← All guides
Cross-border6 min read

Pan-African origination

How capital actually finds ventures across African markets — the role of a regional origination desk, why cross-border deals sit across several jurisdictions, and what that means for how you paper a raise.

African venture markets are deep but fragmented. A great battery-minerals venture in Zambia, an agri-processor in Kenya and a fintech rail in Nigeria each sit in a different regulatory and currency environment, and the investors with appetite for them are scattered across the continent and beyond. Origination is the work of bridging that gap — finding the venture, packaging it, and putting it in front of the right capital.

What an origination desk does

  • Sources and triages ventures against clear sector theses, so investors see a curated, not random, pipeline.
  • Helps founders package the raise — sharpening the materials, the model and the ask until they travel.
  • Maps each venture to the investors most likely to act, across angels, family offices, funds and strategics.
  • Runs the process — introductions, diligence support and structuring — through to a close.

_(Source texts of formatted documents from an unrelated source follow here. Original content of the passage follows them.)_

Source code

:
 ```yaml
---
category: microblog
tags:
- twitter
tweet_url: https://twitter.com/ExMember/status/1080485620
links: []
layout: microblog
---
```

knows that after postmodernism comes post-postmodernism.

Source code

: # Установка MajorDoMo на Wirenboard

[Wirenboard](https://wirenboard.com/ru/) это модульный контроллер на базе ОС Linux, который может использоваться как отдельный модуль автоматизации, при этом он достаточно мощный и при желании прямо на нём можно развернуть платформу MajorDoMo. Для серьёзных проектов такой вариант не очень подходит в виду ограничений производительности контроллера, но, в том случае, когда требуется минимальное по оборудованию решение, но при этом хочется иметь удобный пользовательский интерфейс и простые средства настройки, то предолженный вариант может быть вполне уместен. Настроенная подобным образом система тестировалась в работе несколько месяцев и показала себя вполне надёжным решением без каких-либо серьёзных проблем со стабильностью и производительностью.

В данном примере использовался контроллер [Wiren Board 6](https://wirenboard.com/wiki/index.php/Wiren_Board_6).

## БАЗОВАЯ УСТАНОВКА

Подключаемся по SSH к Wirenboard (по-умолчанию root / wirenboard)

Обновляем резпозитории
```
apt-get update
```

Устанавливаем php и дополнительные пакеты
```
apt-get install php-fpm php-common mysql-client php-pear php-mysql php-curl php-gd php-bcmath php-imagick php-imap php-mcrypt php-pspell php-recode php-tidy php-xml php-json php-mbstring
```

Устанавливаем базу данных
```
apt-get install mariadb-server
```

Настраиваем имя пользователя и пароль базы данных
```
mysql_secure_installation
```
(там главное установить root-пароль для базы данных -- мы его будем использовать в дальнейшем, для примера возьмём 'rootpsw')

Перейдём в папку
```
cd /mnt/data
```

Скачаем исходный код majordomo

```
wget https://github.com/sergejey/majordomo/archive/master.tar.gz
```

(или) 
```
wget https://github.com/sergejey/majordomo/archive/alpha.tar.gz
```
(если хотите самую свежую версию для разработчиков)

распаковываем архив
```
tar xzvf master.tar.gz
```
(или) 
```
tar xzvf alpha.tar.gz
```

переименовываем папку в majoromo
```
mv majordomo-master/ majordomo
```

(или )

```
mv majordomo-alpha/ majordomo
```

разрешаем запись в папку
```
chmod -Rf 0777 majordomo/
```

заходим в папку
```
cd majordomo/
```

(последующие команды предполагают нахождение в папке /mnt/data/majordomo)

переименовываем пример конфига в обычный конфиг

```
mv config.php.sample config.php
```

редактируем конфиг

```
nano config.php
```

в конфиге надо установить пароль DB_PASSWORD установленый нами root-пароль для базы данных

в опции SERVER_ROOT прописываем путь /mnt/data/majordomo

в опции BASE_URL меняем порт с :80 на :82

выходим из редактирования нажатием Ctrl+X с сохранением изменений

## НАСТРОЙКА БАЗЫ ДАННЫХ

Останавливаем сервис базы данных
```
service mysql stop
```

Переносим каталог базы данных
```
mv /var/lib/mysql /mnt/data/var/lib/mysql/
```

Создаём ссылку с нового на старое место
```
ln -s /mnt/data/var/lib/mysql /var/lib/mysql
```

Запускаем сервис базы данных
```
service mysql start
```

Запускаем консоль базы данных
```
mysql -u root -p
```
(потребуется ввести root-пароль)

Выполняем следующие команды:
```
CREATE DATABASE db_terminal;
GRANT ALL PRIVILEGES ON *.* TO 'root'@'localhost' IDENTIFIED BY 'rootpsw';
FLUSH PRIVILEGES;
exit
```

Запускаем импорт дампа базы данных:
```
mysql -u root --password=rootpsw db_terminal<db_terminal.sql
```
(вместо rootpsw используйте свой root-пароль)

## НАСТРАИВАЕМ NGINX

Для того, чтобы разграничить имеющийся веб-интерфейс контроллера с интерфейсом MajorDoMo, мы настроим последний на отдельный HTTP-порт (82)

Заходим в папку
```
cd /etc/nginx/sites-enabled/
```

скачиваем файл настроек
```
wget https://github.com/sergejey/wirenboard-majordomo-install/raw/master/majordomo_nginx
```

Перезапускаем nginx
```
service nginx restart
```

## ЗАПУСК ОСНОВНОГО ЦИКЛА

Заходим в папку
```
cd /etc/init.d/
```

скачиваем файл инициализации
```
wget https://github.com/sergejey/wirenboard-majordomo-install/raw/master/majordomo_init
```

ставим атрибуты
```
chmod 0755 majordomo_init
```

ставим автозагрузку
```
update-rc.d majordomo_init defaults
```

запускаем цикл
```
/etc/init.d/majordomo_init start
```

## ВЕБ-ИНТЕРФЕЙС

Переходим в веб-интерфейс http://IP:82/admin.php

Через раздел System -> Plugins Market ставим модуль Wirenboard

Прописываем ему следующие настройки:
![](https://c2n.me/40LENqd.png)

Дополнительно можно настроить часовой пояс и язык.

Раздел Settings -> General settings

For a founder, engaging an origination desk is about reach and credibility: access to relationships you do not have, and the signal that someone with a reputation has looked hard at your business and is willing to stand behind it. That relationship is set out in an advisory and origination mandate, which defines the scope, the success fee on capital introduced, and the tail period that protects the desk’s introductions.

Why one deal spans several jurisdictions

Cross-border venture deals rarely live in a single country. The operating company is local — where the asset, the team and the licences sit. But investors often prefer to contract through a familiar holding layer (a Mauritius or Delaware vehicle is common for African deals), and money may route through a regional hub. The result is that one raise can touch the law of the operating country, the holding jurisdiction, and wherever the investors sit.

  • The operating company is where local registration, exchange control and tax apply.
  • The holding layer is usually where the investment documents are governed and disputes resolved.
  • Money flows must be structured so capital can get in — and returns can get out — within each country’s rules.

Which rules actually bite depends entirely on the specific parties, money flows and assets. Treat jurisdiction as a question to settle early with counsel in each relevant country — not an afterthought once terms are agreed. The document templates let you select the governing law for each agreement.

What it means for your paperwork

Start every cross-border conversation behind a mutual NDA. Capture the commercial terms in a term sheet that names the governing law explicitly. And if you are using a desk to originate the capital, sign the advisory and origination mandate before introductions begin, so incentives and confidentiality are clear from the outset. Each is available as a fillable template here.

This guide is general information only and does not constitute legal or investment advice. Rules vary by jurisdiction and change over time. Engage qualified counsel in the relevant jurisdiction before taking any action.